• [What to produce]: Look for the line containing "contentores e reencaminha" in the records below. Then output it and all the lines that follow, exactly and without any others.

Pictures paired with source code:
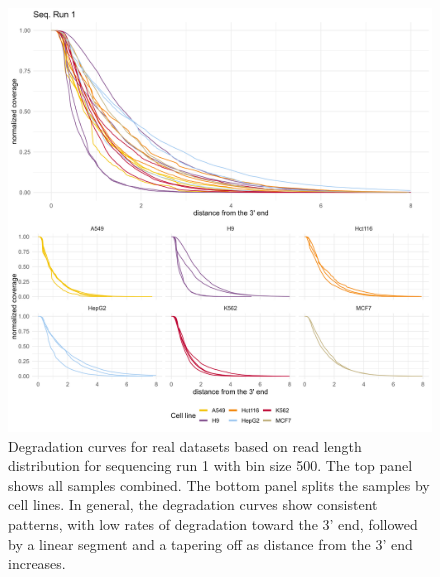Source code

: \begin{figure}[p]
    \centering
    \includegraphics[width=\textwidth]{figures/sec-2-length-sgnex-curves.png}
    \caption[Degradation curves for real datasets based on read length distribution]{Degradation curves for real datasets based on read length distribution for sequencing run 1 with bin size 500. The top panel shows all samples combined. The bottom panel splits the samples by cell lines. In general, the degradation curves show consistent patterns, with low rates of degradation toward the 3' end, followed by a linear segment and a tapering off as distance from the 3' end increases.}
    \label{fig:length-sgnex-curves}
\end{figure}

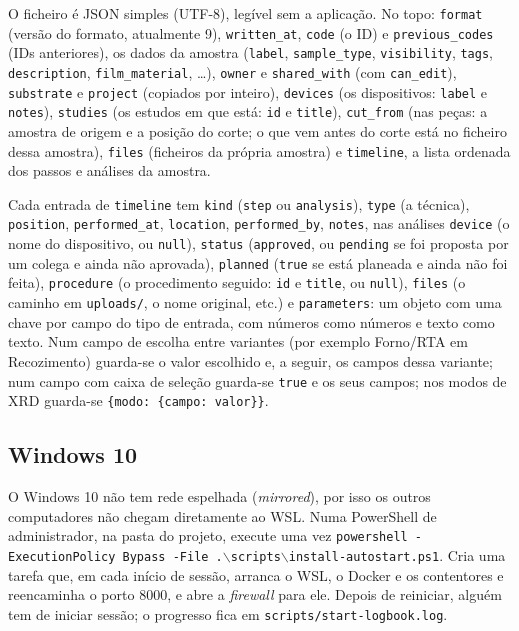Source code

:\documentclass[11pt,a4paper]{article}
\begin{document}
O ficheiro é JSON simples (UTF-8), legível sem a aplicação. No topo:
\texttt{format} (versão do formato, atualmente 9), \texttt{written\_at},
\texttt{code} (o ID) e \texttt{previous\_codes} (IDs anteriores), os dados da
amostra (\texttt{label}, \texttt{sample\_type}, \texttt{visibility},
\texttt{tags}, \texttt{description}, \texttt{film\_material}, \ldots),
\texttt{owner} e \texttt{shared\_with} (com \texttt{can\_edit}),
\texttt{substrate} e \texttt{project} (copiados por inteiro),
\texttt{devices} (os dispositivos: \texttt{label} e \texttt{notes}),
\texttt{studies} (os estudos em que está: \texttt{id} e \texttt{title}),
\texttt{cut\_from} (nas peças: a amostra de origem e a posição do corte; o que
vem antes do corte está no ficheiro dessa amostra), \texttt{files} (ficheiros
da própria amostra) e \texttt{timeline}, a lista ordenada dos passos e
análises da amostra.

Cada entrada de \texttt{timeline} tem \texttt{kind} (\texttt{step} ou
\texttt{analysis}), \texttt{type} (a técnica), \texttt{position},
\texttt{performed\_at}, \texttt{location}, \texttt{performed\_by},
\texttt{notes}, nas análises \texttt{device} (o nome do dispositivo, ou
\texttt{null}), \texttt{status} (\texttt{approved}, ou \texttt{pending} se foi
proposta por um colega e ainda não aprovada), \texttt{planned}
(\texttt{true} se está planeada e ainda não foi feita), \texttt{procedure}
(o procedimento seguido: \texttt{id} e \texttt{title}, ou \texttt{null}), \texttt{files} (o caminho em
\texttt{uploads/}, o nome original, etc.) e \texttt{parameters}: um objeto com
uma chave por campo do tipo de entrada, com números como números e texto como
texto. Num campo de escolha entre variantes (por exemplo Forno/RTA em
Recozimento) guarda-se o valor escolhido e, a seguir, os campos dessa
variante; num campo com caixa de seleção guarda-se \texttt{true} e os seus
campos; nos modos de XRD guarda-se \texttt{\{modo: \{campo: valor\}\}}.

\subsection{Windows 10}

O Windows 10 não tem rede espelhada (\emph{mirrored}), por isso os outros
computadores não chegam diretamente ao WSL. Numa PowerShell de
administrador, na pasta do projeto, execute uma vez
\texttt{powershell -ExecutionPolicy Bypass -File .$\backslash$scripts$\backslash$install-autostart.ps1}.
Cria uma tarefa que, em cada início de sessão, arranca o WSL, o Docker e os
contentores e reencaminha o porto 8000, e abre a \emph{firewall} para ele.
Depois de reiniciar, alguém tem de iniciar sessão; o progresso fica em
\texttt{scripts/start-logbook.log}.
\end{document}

• [Result for this task]:
contentores e reencaminha o porto 8000, e abre a \emph{firewall} para ele.
Depois de reiniciar, alguém tem de iniciar sessão; o progresso fica em
\texttt{scripts/start-logbook.log}.
\end{document}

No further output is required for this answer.